[MATERIAL SUPPLIED]:

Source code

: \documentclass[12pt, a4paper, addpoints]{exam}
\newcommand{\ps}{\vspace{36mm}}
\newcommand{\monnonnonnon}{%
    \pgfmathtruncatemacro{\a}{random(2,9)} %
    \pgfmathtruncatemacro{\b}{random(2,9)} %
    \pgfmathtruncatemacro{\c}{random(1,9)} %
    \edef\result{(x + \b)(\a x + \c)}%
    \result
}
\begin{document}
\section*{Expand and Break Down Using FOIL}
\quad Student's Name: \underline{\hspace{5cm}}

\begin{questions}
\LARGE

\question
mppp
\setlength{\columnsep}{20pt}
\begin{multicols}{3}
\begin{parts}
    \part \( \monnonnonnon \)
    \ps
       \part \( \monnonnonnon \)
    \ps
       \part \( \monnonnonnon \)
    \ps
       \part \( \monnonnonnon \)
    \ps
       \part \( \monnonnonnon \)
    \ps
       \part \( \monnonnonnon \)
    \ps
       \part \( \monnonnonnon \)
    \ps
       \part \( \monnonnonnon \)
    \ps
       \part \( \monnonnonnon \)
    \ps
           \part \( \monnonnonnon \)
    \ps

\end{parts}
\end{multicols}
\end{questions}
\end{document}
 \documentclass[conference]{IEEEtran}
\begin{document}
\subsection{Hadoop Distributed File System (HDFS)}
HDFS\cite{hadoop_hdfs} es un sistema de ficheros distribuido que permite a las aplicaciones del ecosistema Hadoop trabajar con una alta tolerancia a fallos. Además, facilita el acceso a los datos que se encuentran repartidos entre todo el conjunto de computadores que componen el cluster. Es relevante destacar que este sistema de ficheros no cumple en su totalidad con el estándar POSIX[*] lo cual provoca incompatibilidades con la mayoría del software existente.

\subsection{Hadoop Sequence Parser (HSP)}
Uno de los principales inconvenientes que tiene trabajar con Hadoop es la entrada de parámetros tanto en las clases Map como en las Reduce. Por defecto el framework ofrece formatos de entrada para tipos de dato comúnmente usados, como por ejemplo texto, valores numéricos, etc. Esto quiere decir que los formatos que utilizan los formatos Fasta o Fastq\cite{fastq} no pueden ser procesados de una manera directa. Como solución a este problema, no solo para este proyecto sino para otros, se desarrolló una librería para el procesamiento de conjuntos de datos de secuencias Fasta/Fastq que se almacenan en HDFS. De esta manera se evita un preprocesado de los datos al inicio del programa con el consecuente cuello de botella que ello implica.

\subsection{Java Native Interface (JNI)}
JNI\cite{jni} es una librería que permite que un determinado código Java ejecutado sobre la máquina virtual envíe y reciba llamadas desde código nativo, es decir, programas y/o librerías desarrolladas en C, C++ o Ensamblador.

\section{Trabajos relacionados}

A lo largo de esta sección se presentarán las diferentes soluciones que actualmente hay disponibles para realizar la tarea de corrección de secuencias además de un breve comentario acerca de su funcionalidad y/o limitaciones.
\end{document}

[HOW TO COMPLETE THIS TASK]: Nothing beyond the line that contains "Distributed File System" belongs in the answer; reproduce the entries exactly from their first line through it.

[ANSWER TO THIS EXERCISE]:
Source code

: \documentclass[12pt, a4paper, addpoints]{exam}
\newcommand{\ps}{\vspace{36mm}}
\newcommand{\monnonnonnon}{%
    \pgfmathtruncatemacro{\a}{random(2,9)} %
    \pgfmathtruncatemacro{\b}{random(2,9)} %
    \pgfmathtruncatemacro{\c}{random(1,9)} %
    \edef\result{(x + \b)(\a x + \c)}%
    \result
}
\begin{document}
\section*{Expand and Break Down Using FOIL}
\quad Student's Name: \underline{\hspace{5cm}}

\begin{questions}
\LARGE

\question
mppp
\setlength{\columnsep}{20pt}
\begin{multicols}{3}
\begin{parts}
    \part \( \monnonnonnon \)
    \ps
       \part \( \monnonnonnon \)
    \ps
       \part \( \monnonnonnon \)
    \ps
       \part \( \monnonnonnon \)
    \ps
       \part \( \monnonnonnon \)
    \ps
       \part \( \monnonnonnon \)
    \ps
       \part \( \monnonnonnon \)
    \ps
       \part \( \monnonnonnon \)
    \ps
       \part \( \monnonnonnon \)
    \ps
           \part \( \monnonnonnon \)
    \ps

\end{parts}
\end{multicols}
\end{questions}
\end{document}
 \documentclass[conference]{IEEEtran}
\begin{document}
\subsection{Hadoop Distributed File System (HDFS)}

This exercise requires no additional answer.